TBMM'de gündem yoğunlaşırken, AK Parti Milletvekili Ayşe Keşir, Türkiye'deki doğurganlık hızındaki düşüşe dikkat çekerek önemli açıklamalarda bulundu.
Doğurganlık Verileri Kötümser Tablo Çiziyor
AK Parti MKYK Üyesi ve Düzce Milletvekili Ayşe Keşir, TBMM Genel Kurulu’nda yaptığı gündem dışı konuşmada, Türkiye'nin doğurganlık hızındaki tehlikeli düşüşe dikkat çekti. Keşir, OECD ülkeleri ortalamasının altına inilen bu durumun ciddi endişeler yarattığını belirtti.
Kritik Eşikler ve Türkiye Gerçeği
Doğurganlık hızı konusunda iki kritik eşiğin bulunduğunu vurgulayan Keşir, "2,1'e düştüğümüzde nüfus durağanlaşıyor, hatta yaşlanıyor. 1,9'a düştüğümüzde ise geri döndürülemez bir eşiğe girmiş oluyoruz" dedi. Türkiye’nin 2023 verilerine göre doğurganlık hızının 1,51 olduğunu açıklayan Keşir, bu durumun alarm zilleri çaldığını ifade etti.
İngiltere-Türkiye Karşılaştırması: Hız Farkı Şok Etti!
Keşir, Türkiye'deki doğum oranındaki düşüşün hızına dikkat çekerek çarpıcı bir örnek verdi. "İngiltere’nin üç çocuktan bir çocuğa düşmesi 112 yıl almışken, Türkiye’de aynı düşüş sadece 32 yılda gerçekleşti" dedi. Bu durumun, Türkiye'nin demografik yapısı açısından son derece önemli ve dikkat edilmesi gereken bir gerçek olduğunu belirtti.
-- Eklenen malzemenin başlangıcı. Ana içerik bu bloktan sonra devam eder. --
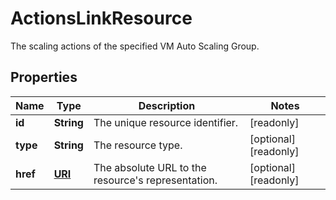 

# ActionsLinkResource

The scaling actions of the specified VM Auto Scaling Group.
## Properties

| Name | Type | Description | Notes |
| ------------ | ------------- | ------------- | ------------- |
| **id** | **String** | The unique resource identifier. |  [readonly] |
| **type** | **String** | The resource type. |  [optional] [readonly] |
| **href** | [**URI**](URI.md) | The absolute URL to the resource&#39;s representation. |  [optional] [readonly] |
Kadınların İstedikleri Çocuk Sayısı: Politikaların Temeli Olmalı
40 yaş üstü kadınlara yönelik yapılan ankette ortaya çıkan sonuçlar da dikkat çekiciydi. Keşir, "Kadınların yüzde 60'ı istedikleri çocuk sayısından daha az çocuğa sahip olduklarını söylüyorlar. Yani imkanları olsa kadınların önemli bir kısmı daha fazla çocuk sahibi olmak istiyor" dedi. Bu durumun, aile ve kadınları kapsayan teşviklerin yeniden düzenlenmesi gerektiğini vurguladı.
Keşir'in Önemli Vurguları
Türkiye’nin doğurganlık hızı 2023 itibarıyla 1,51 olarak gerçekleşti.
İngiltere’nin doğum oranındaki düşüş 112 yıl sürerken, Türkiye’de aynı düşüş sadece 32 yılda yaşandı.
40 yaş üstü kadınların yüzde 60'ı istedikleri çocuk sayısından daha az çocuğa sahip olduklarını belirtiyorlar.
Ayşe Keşir, bu konunun sadece çalışma ve istihdamla ilgili olmadığını, teşviklerin tüm aileyi ve kadınları kapsayacak şekilde düzenlenmesi gerektiğini vurguladı.